To this day, the Marshall Plan, that enormous government program for foreign aid and wealth redistribution, is still held up as a model of good government planning, and of the benefits of forcibly redistributing the taxpayers’ money.

In American politics, this opinion has nearly risen to the level of ultimate truth. For example, while domestic welfare programs are often met with derision from American conservatives, the Marshall Plan, which is founded on the same ideological foundation as the American welfare states, receives almost universal approval from Americans left and right.

Thus, it is not surprising that politicians and pundits continue to invoke the Marshall plan to push for more modern day programs based on the idea that if governments spread around the wealth, then prosperity will naturally result.

Tuesday in Europe, for example, European Parliament President Antonio Tajani invoked the Marshall plan to push for more EU spending programs in Africa designed to attract wealth there via sweetheart deals between European regimes and African contractors. Many of those firms, of course, are likely to be European-owned. And the scheme is reminiscent of the Marshall Plan, so it’s sure to be a success!

Not coincidentally, Tajani delivered his remarks on the 71st anniversary of Secretary of State George Marshall’s June 5, 1947 speech calling for what became the Marshall Plan. He outlined the plan to flood Europe with government welfare checks in order to help Europe overcome the fact that much of the continent’s capital had been destroyed in World War II.

The money spent totaled over 100 billion dollars in today’s dollars. And given that the American economy was but a small fraction of what it is today, this was an enormous sum.

The rhetoric behind the idea was nothing new. In 1947, it was routine to claim that government spending of the New Deal and World War II had ended the poverty of the Great Depression. That’s not the reality, of course. As economic historian Robert Higgs has shown, the New Deal made the Depression worse. Nor did World War II end the Depression. But at the time, this was a common misperception.

So, if redistributing the wealth worked so well to end poverty in the 1930s, why not do it all again in post-war Europe?

Moreover, it was a winning political strategy for President Truman. As noted by Charles Mee in his book The Marshall Plan:

[Truman needed] some large program that would let him recapture the initiative, something big enough to enable him to gather in all the traditional factions of the Democratic Party and also some middle-of-the-road Republicans, and at the same time, something that would hamper the Republican phalanx.

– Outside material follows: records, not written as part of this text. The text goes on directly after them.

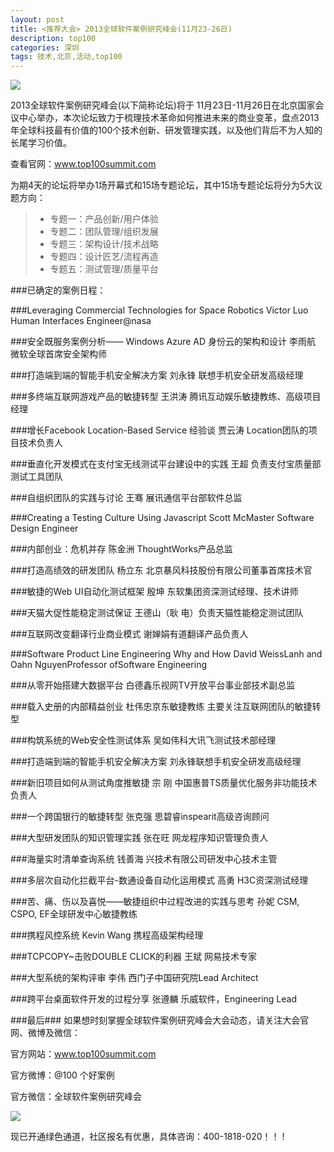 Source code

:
 ```yaml
---                                                                                                                                                            
layout: post
title: <推荐大会> 2013全球软件案例研究峰会(11月23-26日)
description: top100
categories: 深圳
tags: 技术,北京,活动,top100
---
```


![](http://pic.yupoo.com/techparty/DgXkYcLJ/medish.jpg)

2013全球软件案例研究峰会(以下简称论坛)将于 11月23日-11月26日在北京国家会议中心举办，本次论坛致力于梳理技术革命如何推进未来的商业变革，盘点2013年全球科技最有价值的100个技术创新、研发管理实践，以及他们背后不为人知的长尾学习价值。

查看官网：www.top100summit.com

为期4天的论坛将举办1场开幕式和15场专题论坛，其中15场专题论坛将分为5大议题方向：
> - 专题一：产品创新/用户体验
> - 专题二：团队管理/组织发展     
> - 专题三：架构设计/技术战略     
> - 专题四：设计匠艺/流程再造     
> - 专题五：测试管理/质量平台

###已确定的案例日程：

###Leveraging Commercial Technologies for Space Robotics 
Victor Luo Human Interfaces Engineer@nasa   

###安全既服务案例分析—— Windows Azure AD 身份云的架构和设计
李雨航 微软全球首席安全架构师   

###打造端到端的智能手机安全解决方案
刘永锋 联想手机安全研发高级经理   

###多终端互联网游戏产品的敏捷转型
王洪涛 腾讯互动娱乐敏捷教练、高级项目经理   

###增长Facebook Location-Based Service 经验谈
贾云涛 Location团队的项目技术负责人   

###垂直化开发模式在支付宝无线测试平台建设中的实践
王超 负责支付宝质量部测试工具团队   

###自组织团队的实践与讨论
王骞 展讯通信平台部软件总监   

###Creating a Testing Culture Using Javascript
Scott McMaster Software Design Engineer   

###内部创业：危机并存
陈金洲 ThoughtWorks产品总监   

###打造高绩效的研发团队
杨立东 北京暴风科技股份有限公司董事首席技术官   

###敏捷的Web UI自动化测试框架
殷坤 东软集团资深测试经理、技术讲师   

###天猫大促性能稳定测试保证
王德山（耿 电）负责天猫性能稳定测试团队  

###互联网改变翻译行业商业模式
谢婵娟有道翻译产品负责人   

###Software Product Line Engineering Why and How
David WeissLanh and Oahn NguyenProfessor ofSoftware Engineering   

###从零开始搭建大数据平台
白德鑫乐视网TV开放平台事业部技术副总监   

###载入史册的内部精益创业
杜伟忠京东敏捷教练 主要关注互联网团队的敏捷转型   

###构筑系统的Web安全性测试体系
吴如伟科大讯飞测试技术部经理   

###打造端到端的智能手机安全解决方案
刘永锋联想手机安全研发高级经理   

###新旧项目如何从测试角度推敏捷
宗 刚 中国惠普TS质量优化服务非功能技术负责人    

###一个跨国银行的敏捷转型
张克强 思碧睿inspearit高级咨询顾问   

###大型研发团队的知识管理实践
张在旺 网龙程序知识管理负责人   

###海量实时清单查询系统
钱善海 兴技术有限公司研发中心技术主管    

###多层次自动化拦截平台-数通设备自动化运用模式
高勇 H3C资深测试经理   

###苦、痛、伤以及喜悦——敏捷组织中过程改进的实践与思考
孙妮 CSM, CSPO, EF全球研发中心敏捷教练   

###携程风控系统
Kevin Wang 携程高级架构经理  

###TCPCOPY~击败DOUBLE CLICK的利器
王斌 网易技术专家   

###大型系统的架构评审
李伟 西门子中国研究院Lead Architect    

###跨平台桌面软件开发的过程分享
张遵麟 乐威软件，Engineering Lead    


###最后###
如果想时刻掌握全球软件案例研究峰会大会动态，请关注大会官网、微博及微信：

官方网站：www.top100summit.com

官方微博：@100 个好案例

官方微信：全球软件案例研究峰会

![](http://static.oschina.net/uploads/space/2013/1008/131040_MrAh_870898.jpg)

现已开通绿色通道，社区报名有优惠，具体咨询：400-1818-020！！ !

So, the US government set to work funneling taxpayer dollars to both foreign regimes and to American corporations who could leverage their political influence with foreign regimes to get some of that money.

But here’s the rub. There’s not actually evidence that this worked.

As Thomas Woods notes in this lecture on foreign aid, it’s easy to see why the Marshall Plan has the reputation it does. After all, the Marshall Plan was implemented in the late forties, and during that time, the economies of Western Europe greatly recovered.

But this is a case of mere correlation being woefully insufficient to prove causation.

Continue reading…

From Mises.org, here.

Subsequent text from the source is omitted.